_EXERCISE DIRECTIONS_
Whenever the word "pyenv" turns up in a line of the data below, copy that line.

_DATA FOR REVIEW_
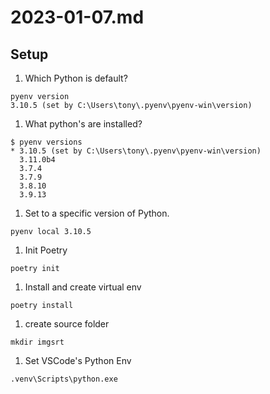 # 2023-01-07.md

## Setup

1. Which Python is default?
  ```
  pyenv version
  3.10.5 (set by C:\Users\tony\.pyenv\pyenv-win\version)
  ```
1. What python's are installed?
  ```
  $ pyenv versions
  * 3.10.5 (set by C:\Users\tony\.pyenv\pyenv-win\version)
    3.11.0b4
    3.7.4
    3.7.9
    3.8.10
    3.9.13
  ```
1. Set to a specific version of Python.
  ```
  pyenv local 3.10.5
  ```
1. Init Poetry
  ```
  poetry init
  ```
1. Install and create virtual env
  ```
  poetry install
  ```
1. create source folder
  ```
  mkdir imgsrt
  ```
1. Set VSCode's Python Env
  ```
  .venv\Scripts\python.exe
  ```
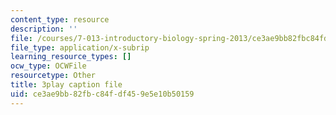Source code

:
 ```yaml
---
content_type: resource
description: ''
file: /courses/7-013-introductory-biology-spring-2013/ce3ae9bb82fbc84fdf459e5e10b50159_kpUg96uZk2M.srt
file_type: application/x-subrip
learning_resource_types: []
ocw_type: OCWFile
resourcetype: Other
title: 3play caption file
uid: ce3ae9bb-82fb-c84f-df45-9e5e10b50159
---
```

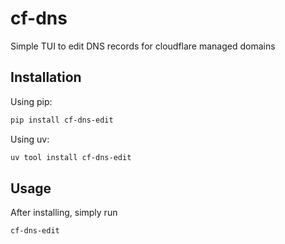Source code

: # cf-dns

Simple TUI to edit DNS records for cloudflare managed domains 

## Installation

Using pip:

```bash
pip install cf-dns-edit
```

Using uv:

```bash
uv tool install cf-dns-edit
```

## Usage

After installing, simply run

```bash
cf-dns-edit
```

_EXERCISE OUTPUT_
  pyenv version
  3.10.5 (set by C:\Users\tony\.pyenv\pyenv-win\version)
  $ pyenv versions
  * 3.10.5 (set by C:\Users\tony\.pyenv\pyenv-win\version)
  pyenv local 3.10.5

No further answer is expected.